## [Work item]
In the records, find each line where "properties" occurs, and copy it.

»»

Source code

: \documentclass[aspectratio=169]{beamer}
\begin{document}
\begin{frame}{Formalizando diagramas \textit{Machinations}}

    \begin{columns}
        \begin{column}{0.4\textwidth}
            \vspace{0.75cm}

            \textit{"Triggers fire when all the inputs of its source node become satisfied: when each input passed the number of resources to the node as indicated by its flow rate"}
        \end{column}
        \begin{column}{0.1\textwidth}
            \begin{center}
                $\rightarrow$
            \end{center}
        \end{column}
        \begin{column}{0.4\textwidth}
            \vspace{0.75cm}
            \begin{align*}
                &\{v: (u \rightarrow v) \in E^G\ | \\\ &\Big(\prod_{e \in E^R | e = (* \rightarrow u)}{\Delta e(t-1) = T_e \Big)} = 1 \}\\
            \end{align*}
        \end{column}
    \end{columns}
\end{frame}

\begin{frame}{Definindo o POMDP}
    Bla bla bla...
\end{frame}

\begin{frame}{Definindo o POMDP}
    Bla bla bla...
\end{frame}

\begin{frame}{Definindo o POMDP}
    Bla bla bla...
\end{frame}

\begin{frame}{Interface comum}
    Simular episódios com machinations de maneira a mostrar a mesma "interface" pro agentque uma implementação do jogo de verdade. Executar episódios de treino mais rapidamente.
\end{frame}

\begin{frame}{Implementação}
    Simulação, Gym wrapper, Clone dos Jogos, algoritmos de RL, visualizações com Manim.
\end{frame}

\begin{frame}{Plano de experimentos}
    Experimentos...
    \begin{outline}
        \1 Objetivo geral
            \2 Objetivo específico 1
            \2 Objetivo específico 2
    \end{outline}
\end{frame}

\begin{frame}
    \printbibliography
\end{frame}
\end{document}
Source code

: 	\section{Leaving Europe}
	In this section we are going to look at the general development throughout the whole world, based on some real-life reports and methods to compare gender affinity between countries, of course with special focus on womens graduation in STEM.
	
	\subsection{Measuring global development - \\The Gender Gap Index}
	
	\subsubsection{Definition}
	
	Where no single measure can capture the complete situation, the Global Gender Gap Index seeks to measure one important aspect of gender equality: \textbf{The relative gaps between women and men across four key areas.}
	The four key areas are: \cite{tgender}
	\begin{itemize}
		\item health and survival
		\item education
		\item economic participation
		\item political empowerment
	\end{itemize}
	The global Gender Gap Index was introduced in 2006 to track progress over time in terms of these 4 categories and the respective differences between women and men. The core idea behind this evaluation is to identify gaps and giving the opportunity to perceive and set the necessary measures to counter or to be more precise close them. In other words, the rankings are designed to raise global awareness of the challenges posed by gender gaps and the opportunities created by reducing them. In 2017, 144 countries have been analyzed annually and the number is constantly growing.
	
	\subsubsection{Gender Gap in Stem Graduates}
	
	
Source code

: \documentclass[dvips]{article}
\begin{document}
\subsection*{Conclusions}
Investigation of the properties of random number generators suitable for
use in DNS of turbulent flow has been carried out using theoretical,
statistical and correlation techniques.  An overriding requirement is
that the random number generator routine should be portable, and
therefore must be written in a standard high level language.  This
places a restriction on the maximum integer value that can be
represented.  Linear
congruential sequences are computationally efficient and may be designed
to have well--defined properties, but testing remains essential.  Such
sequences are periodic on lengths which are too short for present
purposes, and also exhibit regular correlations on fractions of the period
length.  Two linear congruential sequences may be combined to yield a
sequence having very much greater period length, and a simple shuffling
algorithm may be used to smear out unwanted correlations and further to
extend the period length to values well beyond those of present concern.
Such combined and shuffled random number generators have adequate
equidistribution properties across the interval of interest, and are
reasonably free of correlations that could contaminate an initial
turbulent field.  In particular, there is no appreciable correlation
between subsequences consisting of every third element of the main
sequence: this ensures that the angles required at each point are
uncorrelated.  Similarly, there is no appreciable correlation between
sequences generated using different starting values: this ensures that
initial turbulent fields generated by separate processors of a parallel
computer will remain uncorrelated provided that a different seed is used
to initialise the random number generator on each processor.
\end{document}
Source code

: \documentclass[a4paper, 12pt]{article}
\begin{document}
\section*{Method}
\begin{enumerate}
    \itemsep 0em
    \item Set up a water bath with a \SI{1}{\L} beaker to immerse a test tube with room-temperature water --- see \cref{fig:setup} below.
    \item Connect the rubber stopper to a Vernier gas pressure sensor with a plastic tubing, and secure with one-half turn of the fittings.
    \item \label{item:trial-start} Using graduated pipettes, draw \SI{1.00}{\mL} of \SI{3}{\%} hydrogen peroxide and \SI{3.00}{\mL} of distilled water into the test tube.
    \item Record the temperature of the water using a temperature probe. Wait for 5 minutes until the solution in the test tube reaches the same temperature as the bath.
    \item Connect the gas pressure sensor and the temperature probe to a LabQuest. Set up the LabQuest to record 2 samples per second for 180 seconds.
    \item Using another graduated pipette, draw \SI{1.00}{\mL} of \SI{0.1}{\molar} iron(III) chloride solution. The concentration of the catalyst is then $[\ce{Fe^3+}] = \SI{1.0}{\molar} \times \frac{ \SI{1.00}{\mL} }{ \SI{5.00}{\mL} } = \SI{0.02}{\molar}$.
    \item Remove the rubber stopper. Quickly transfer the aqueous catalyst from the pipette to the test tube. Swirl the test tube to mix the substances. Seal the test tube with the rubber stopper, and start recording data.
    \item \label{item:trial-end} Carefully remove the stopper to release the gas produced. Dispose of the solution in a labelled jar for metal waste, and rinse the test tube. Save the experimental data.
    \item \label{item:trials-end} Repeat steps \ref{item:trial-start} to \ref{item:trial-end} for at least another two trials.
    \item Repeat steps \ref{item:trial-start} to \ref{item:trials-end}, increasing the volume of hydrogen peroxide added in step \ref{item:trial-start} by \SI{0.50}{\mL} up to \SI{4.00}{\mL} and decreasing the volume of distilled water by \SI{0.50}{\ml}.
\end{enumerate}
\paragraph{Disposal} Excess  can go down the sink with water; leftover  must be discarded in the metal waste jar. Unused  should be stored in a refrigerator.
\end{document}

««

## [Output of the task]
Investigation of the properties of random number generators suitable for
to have well--defined properties, but testing remains essential.  Such
equidistribution properties across the interval of interest, and are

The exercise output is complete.